● What to do
Would you print the records below from the first line through the line containing "là Thương Khôn Thượng Nhân", skipping the pictures?

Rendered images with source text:
****************************************

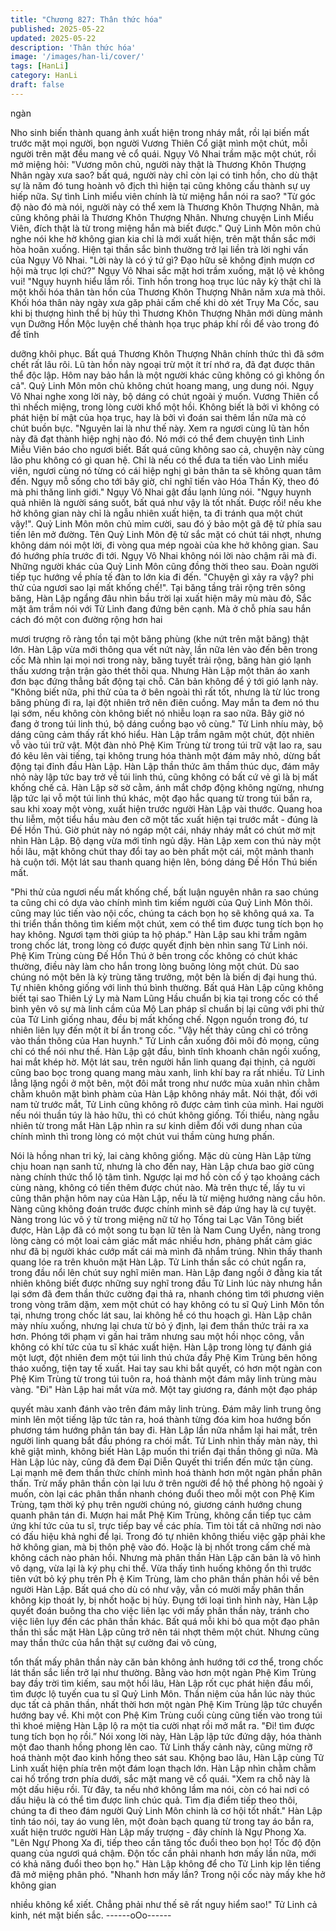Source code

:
 ```yaml
---
title: "Chương 827: Thân thức hóa"
published: 2025-05-22
updated: 2025-05-22
description: 'Thân thức hóa'
image: '/images/han-li/cover/'
tags: [HanLi]
category: HanLi
draft: false
---
```


ngàn

Nho sinh biến thành quang ảnh xuất hiện trong nháy mắt, rồi lại
biến mất trước mặt mọi người, bọn người Vương Thiên Cổ giật
mình một chút, mỗi người trên mặt đều mang vẻ cổ quái.
Ngụy Vô Nhai trầm mặc một chút, rồi mở miệng hỏi:
"Vương môn chủ, người này thật là Thương Khôn Thượng Nhân
ngày xưa sao? bất quá, người này chỉ còn lại có tinh hồn, cho dù
thật sự là năm đó tung hoành vô địch thì hiện tại cũng không cấu
thành sự uy hiếp nữa. Sự tình Linh miểu viên chính là từ miệng
hắn nói ra sao?
"Từ góc độ nào đó mà nói, người này có thể xem là Thương Khôn
Thượng Nhân, mà cũng không phải là Thương Khôn Thượng
Nhân. Nhưng chuyện Linh Miểu Viên, đích thật là từ trong miệng
hắn mà biết được." Quỷ Linh Môn môn chủ nghe nói khe hờ
không gian kia chỉ là mới xuất hiện, trên mặt thần sắc mới hòa
hoãn xuống. Hiện tại thần sắc bình thường trở lại liền trà lời
nghi vấn của Ngụy Vô Nhai.
"Lời này là có ý tứ gì? Đạo hữu sẽ không định mượn cơ hội mà
trục lợi chứ?" Ngụy Vô Nhai sắc mặt hơi trầm xuống, mặt lộ vẻ
không vui!
"Ngụy huynh hiểu lầm rồi. Tinh hồn trong hoạ trục lúc nãy kỳ thật
chỉ là một khối hóa thân tàn hồn của Thương Khôn Thượng Nhân
năm xưa mà thôi. Khối hóa thân này ngày xưa găp phải cấm chế
khi dò xét Trụy Ma Cốc, sau khi bị thượng hình thể bị hủy thì
Thương Khôn Thượng Nhân mới dùng mảnh vụn Dưỡng Hồn
Mộc luyện chế thành họa trục pháp khí rồi để vào trong đó để tĩnh

dưỡng khôi phục. Bất quá Thương Khôn Thượng Nhân chính
thức thì đã sớm chết rất lâu rôi. Lũ tàn hồn này ngoại trừ một ít trí
nhớ ra, đã đạt được thân thể độc lập. Hôm nay bảo hắn là một
người khác cũng không có gì không ổn cả". Quỷ Linh Môn môn
chủ không chút hoang mang, ung dung nói.
Ngụy Vô Nhai nghe xong lời này, bộ dáng có chút ngoài ý muốn.
Vương Thiên cổ thì nhếch miệng, trong lòng cười khổ một hồi.
Không biết là bởi vì không có phát hiện bí mật của họa trục, hay là
bởi vì đoán sai thêm lần nữa mà có chút buồn bực.
"Nguyên lai là như thế này. Xem ra ngươi cùng lũ tàn hồn này đã
đạt thành hiệp nghị nào đó. Nó mới có thể đem chuyện tình Linh
Miễu Viên báo cho ngươi biết. Bất quá cũng không sao cả,
chuyện này cùng lão phu không có gì quan hệ. Chỉ là nếu có thể
đưa ta tiến vào Linh miểu viên, ngươi cùng nó từng có cái hiệp
nghị gì bản thân ta sẽ không quan tâm đến. Ngụy mỗ sống cho tới
bây giờ, chỉ nghĩ tiến vào Hóa Thần Kỳ, theo đó mà phi thăng linh
giới." Ngụy Vô Nhai gật đầu lạnh lủng nói.
"Ngụy huynh quả nhiên là người sáng suốt, bất quá như vậy là tốt
nhất. Được rồi! nếu khe hở không gian này chỉ là ngẫu nhiên xuất
hiện, ta đi tránh qua một chút vậy!". Quỷ Linh Môn môn chủ mỉm
cười, sau đó ý bảo một gã đệ tử phía sau tiến lên mở đường.
Tên Quỷ Linh Môn đệ tử sắc mặt có chút tái nhợt, nhưng không
dám nói một lời, đi vòng qua mép ngoài của khe hở không gian.
Sau đó hướng phía trước đi tới.
Ngụy Vô Nhai không nói lời nào chậm rãi mà đi. Những người
khác của Quỷ Linh Môn cũng đồng thời theo sau.
Ðoàn người tiếp tục hướng về phía tế đàn to lớn kia đi đến.
"Chuyện gì xảy ra vậy? phi thử của ngươi sao lại mất khống
chế!". Tại băng tầng trải rộng trên sông băng, Hàn Lập ngẩng đâu
nhìn bầu trời lại xuất hiện mây mù màu đỏ, Sắc mặt âm trầm nói
với Tử Linh đang đứng bên cạnh.
Mà ở chỗ phía sau hắn cách đó một con đường rộng hơn hai

mươi trượng rõ ràng tồn tại một băng phùng (khe nứt trên mặt
băng) thật lớn. Hàn Lập vừa mới thông qua vết nứt này, lần nữa
lẻn vào đến bên trong cốc
Mà nhìn lại mọi nơi trong này, băng tuyết trải rộng, băng hàn gió
lạnh thấu xương trận trận gào thét thôi qua. Nhưng Hàn Lập một
thân áo xanh đơn bạc đứng thẳng bất động tại chỗ. Căn bản
không để ý tới gió lạnh này.
"Không biết nữa, phi thử của ta ở bên ngoài thì rất tốt, nhưng là
từ lúc trong băng phùng đi ra, lại đột nhiên trở nên điên cuồng.
May mắn ta đem nó thu lại sớm, nếu không còn không biết nó
nhiễu loạn ra sao nữa. Bây giờ nó đang ở trong túi linh thú, bộ
dáng cuồng bạo vô cùng." Tử Linh nhíu mày, bộ dáng cũng cảm
thấy rất khó hiểu.
Hàn Lập trầm ngâm một chút, đột nhiên vỗ vào túi trữ vật. Một
đàn nhỏ Phệ Kim Trùng từ trong túi trữ vật lao ra, sau đó kêu lên
vài tiếng, tại không trung hóa thành một đám mây nhỏ, dừng bất
động tại đỉnh đầu Hàn Lập.
Hàn Lập thần thức âm thầm thúc dục, đám mây nhỏ này lập tức
bay trở về túi linh thú, cũng không có bất cứ vẻ gì là bị mất khống
chế cả.
Hàn Lập sờ sờ cằm, ánh mắt chớp động không ngừng, nhưng lập
tức lại vỗ một túi linh thú khác, một đạo hắc quang từ trong túi bắn
ra, sau khi xoay một vòng, xuất hiện trước người Hàn Lập vài
thước.
Quang hoa thu liễm, một tiểu hầu màu đen cỡ một tấc xuất hiện
tại trước mắt - đúng là Đế Hồn Thú.
Giờ phút này nó ngáp một cái, nháy nháy mắt có chút mờ mịt nhìn
Hàn Lập. Bộ dạng vừa mới tỉnh ngủ dậy.
Hàn Lập xem con thú này một hồi lâu, mặt không chút thay đổi tay
ao bèn phất một cái, một mảnh thanh hà cuộn tới. Một lát sau
thanh quang hiện lên, bóng dáng Đế Hồn Thú biến mất.

"Phi thử của ngươi nếu mất khống chế, bất luận nguyên nhân ra
sao chúng ta cũng chi có dựa vào chính mình tìm kiếm người của
Quỷ Linh Môn thôi. cũng may lúc tiến vào nội cốc, chúng ta cách
bọn họ sẽ không quá xa. Ta thi triển thần thông tìm kiếm một chút,
xem có thể tìm được tung tích bọn họ hay không. Ngươi tạm thời
giúp ta hộ pháp." Hàn Lập sau khi trầm ngâm trong chốc lát, trong
lòng có được quyết định bèn nhìn sang Tử Linh nói.
Phệ Kim Trùng cùng Đế Hồn Thú ở bên trong cốc không có chút
khác thường, điều này làm cho hắn trong lòng buông lỏng một
chút. Dù sao chúng nó một bên là kỳ trùng tăng trưởng, một bên
là biến dị đại hung thú. Tự nhiên không giống với linh thú bình
thường.
Bất quá Hàn Lập cũng không biết tại sao Thiên Lý Ly mà Nam
Lũng Hầu chuẩn bị kia tại trong cốc có thể bình yên vô sự mà linh
cầm của Mộ Lan pháp sĩ chuẩn bị lại cũng với phi thử của Tử Linh
giống nhau, đều bị mất khống chế.
Ngọn nguồn trong đó, tư nhiên liên lụy đến một ít bí ẩn trong cốc.
"Vậy hết thảy cũng chỉ có trông vào thần thông của Han huynh."
Tử Linh cắn xuống đôi môi đỏ mọng, cũng chỉ có thể nói như thế.
Hàn Lập gật đầu, bình tĩnh khoanh chân ngồi xuống, hai mắt khép
hờ.
Một lát sau, trên người hắn linh quang đại thịnh, cả người cũng
bao bọc trong quang mang màu xanh, linh khí bay ra rất nhiều.
Tử Linh lẳng lặng ngồi ở một bên, một đôi mắt trong như nước
mùa xuân nhìn chằm chằm khuôn mặt bình phàm của Hàn Lập
không nháy mắt.
Nói thật, đối với nam tử trước mắt, Tử Linh cũng không rõ được
cảm tình của mình. Hai người nếu nói thuần túy là hảo hữu, thì có
chút không giống. Tối thiểu, nàng ngẫu nhiên từ trong mắt Hàn
Lập nhìn ra sư kinh diễm đối với dung nhan của chính mình thì
trong lòng có một chút vui thầm cùng hưng phấn.

Nói là hồng nhan tri kỷ, lai càng không giống. Mặc dù cùng Hàn
Lập từng chịu hoan nạn sanh tử, nhưng là cho đến nay, Hàn Lập
chưa bao giờ cũng nàng chính thức thổ lộ tâm tình. Ngược lại mơ
hồ còn cố ý tạo khoảng cách cùng nàng, không có tiến thêm được
chút nào.
Mà trên thực tế, lấy tu vi cũng thân phận hôm nay của Hàn Lập,
nếu là từ miệng hướng nàng cầu hôn. Nàng cũng không đoán
trước được chính mình sẽ đáp ứng hay là cự tuyệt. Nàng trong lúc
vô ý từ trong miệng nữ tử họ Tống tai Lạc Vân Tông biết được,
Hàn Lập đã có một song tu bạn lữ tên là Nam Cung Uyển, nàng
trong lòng càng có một loai cảm giác mất mác nhiều hơn, phảng
phất cảm giác như đã bị người khác cướp mất cái mà mình đã
nhắm trúng.
Nhìn thấy thanh quang lóe ra trên khuôn mặt Hàn Lập. Tử Linh
thần sắc có chút ngẩn ra, trong đầu nổi lên chút suy nghĩ miên
man.
Hàn Lập đang ngồi ở đằng kia tất nhiên không biết được những
suy nghĩ trong đầu Tử Linh lúc này nhưng hắn lại sớm đã đem
thần thức cường đại thả ra, nhanh chóng tìm tới phương viên
trong vòng trăm dặm, xem một chút có hay không có tu sĩ Quỷ
Linh Môn tồn tại, nhưng trong chốc lát sau, lai không hề có thu
hoạch gì.
Hàn Lập chân mày nhíu xuống, nhưng lại chưa từ bỏ ý định, lại
đem thần thức trải ra xa hơn. Phóng tới phạm vi gần hai trăm
nhưng sau một hồi nhọc công, vẫn không có khí tức của tu sĩ
khác xuất hiện.
Hàn Lập trong lòng tự đánh giá một lượt, đột nhiên đem một túi
linh thú chứa đầy Phệ Kim Trùng bên hông tháo xuống, tiện tay tế
xuất. Hai tay sau khi bắt quyết, có hơn một ngàn con Phệ Kim
Trùng từ trong túi tuôn ra, hoá thành một đám mây linh trùng màu
vàng.
"Đi"
Hàn Lập hai mắt vừa mở. Một tay giương ra, đánh một đạo pháp

quyết màu xanh đánh vào trên đám mây linh trùng.
Đám mây linh trung ông minh lên một tiếng lập tức tản ra, hoá
thành từng đóa kim hoa hướng bốn phương tám hướng phân tán
bay đi.
Hàn Lập lần nữa nhắm lại hai mắt, trên người linh quang bắt đầu
phóng ra chói mắt. Tử Linh nhìn thấy màn này, thì khẽ giật mình,
không biết Hàn Lập muốn thi triển đại thần thông gì nữa.
Mà Hàn Lập lúc này, cũng đã đem Đại Diễn Quyết thi triển đến
mức tận cùng. Lại mạnh mẽ đem thần thức chính mình hoá thành
hơn một ngàn phần phân thấn. Trừ mấy phân thần còn lại lưu ở
trên người để hộ thể phòng hộ ngoài ý muốn, còn lại các phân
thần nhanh chóng đuổi theo mỗi một con Phệ Kim Trùng, tạm thời
ký phụ trên người chúng nó, giương cánh hướng chung
quanh phân tán đi.
Mượn hai mắt Phệ Kim Trùng, không cần tiếp tục cảm ứng khí
tức của tu sĩ, trực tiếp bay về các phía. Tìm tòi tất cả những nơi
nào có đấu hiệu khả nghi để lại.
Trong đó tự nhiên không thiếu việc gặp phải khe hở không gian,
mà bị thôn phệ vào đó. Hoặc là bị nhốt trong cấm chế mà không
cách nào phản hồi. Nhưng mà phân thần Hàn Lập căn bản là vô
hình vô dạng, vừa lại là ký phụ chi thể. Vừa thấy tình huống
không ổn thì trước tiên vứt bỏ ký phụ trên Ph̉ ệ Kim Trùng, làm
cho phân thần phản hồi về bên người Hàn Lập. Bất quá cho dù có
như vậy, vẫn có mười mấy phân thần không kịp thoát ly, bị nhốt
hoặc bị hủy.
Đụng tới loại tình hình này, Hàn Lập quyết đoán buông tha cho
việc liên lạc với mấy phân thần này, tránh cho việc liên lụy đến
các phân thần khác.
Bất quá mỗi khi bỏ qua một đạo phân thần thì sắc mặt Hàn Lập
cũng trở nên tái nhợt thêm một chút.
Nhưng cũng may thần thức của hắn thật sự cường đai vô cùng,

tổn thất mấy phân thần này căn bản không ảnh hướng tới cơ thể,
trong chốc lát thần sắc liền trở lại như thường.
Bằng vào hơn một ngàn Phệ Kim Trùng bay đầy trời tìm kiếm,
sau một hồi lâu, Hàn Lập rốt cục phát hiện đầu mối, tìm được lộ
tuyến cua tu sĩ Quỷ Linh Môn.
Thần niệm của hắn lúc này thúc dục tất cả phân thần, nhất thời
hơn một ngàn Phệ Kim Trùng lập tức chuyển hướng bay về.
Khi một con Phệ Kim Trùng cuối cùng cũng tiến vào trong túi thì
khoé miệng Hàn Lập lộ ra một tia cười nhạt rồi mở mắt ra.
"Đi! tìm được tung tích bọn họ rồi.”
Nói xong lời này, Hàn Lập lập tức đứng dậy, hóa thành một đao
thanh hồng phong lên cao. Tử Linh thấy cảnh này, cũng mừng rỡ
hoá thành một đao kinh hồng theo sát sau.
Khộng bao lâu, Hàn Lập cùng Tử Linh xuất hiện phía trên một
đám loạn thạch lớn.
Hàn Lập nhìn chằm chằm cai hố trống trơn phía dưới, sắc mặt
mang vẽ cổ quái.
"Xem ra chỗ này là một dấu hiệu rồi. Từ đây, ta nếu nhớ không
lầm ma nói, còn có hai nơi có dấu hiệu là có thể tìm được linh
chúc quả. Tìm địa điểm tiếp theo thôi, chúng ta đi theo đám người
Quỷ Linh Môn chinh là cơ hội tốt nhất." Hàn Lập tỉnh táo nói, tay
áo vung lên, một đoàn bạch quang từ trong tay áo bắn ra, xuất
hiện trước người Hàn Lập mấy trượng - đây chính là Ngự Phong
Xa.
"Lên Ngự Phong Xa đi, tiếp theo cần tăng tốc đuổi theo bọn họ!
Tốc độ độn quang của ngươi quá chậm. Độn tốc cần phải nhanh
hơn mấy lần nữa, mới có khả năng đuổi theo bọn họ." Hàn Lập
không để cho Tử Linh kịp lên tiếng đã mở miệng phân phó.
"Nhanh hơn mấy lần? Trong nội cốc này mấy khe hở không gian

nhiều không kể xiết. Chẳng phải như thế sẽ rất nguy hiểm sao!"
Tử Linh cả kinh, nét mặt biến sắc.
------oOo------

****************************************

● Answer section
Source code

:
 ```yaml
---
title: "Chương 827: Thân thức hóa"
published: 2025-05-22
updated: 2025-05-22
description: 'Thân thức hóa'
image: '/images/han-li/cover/'
tags: [HanLi]
category: HanLi
draft: false
---
```


ngàn

Nho sinh biến thành quang ảnh xuất hiện trong nháy mắt, rồi lại
biến mất trước mặt mọi người, bọn người Vương Thiên Cổ giật
mình một chút, mỗi người trên mặt đều mang vẻ cổ quái.
Ngụy Vô Nhai trầm mặc một chút, rồi mở miệng hỏi:
"Vương môn chủ, người này thật là Thương Khôn Thượng Nhân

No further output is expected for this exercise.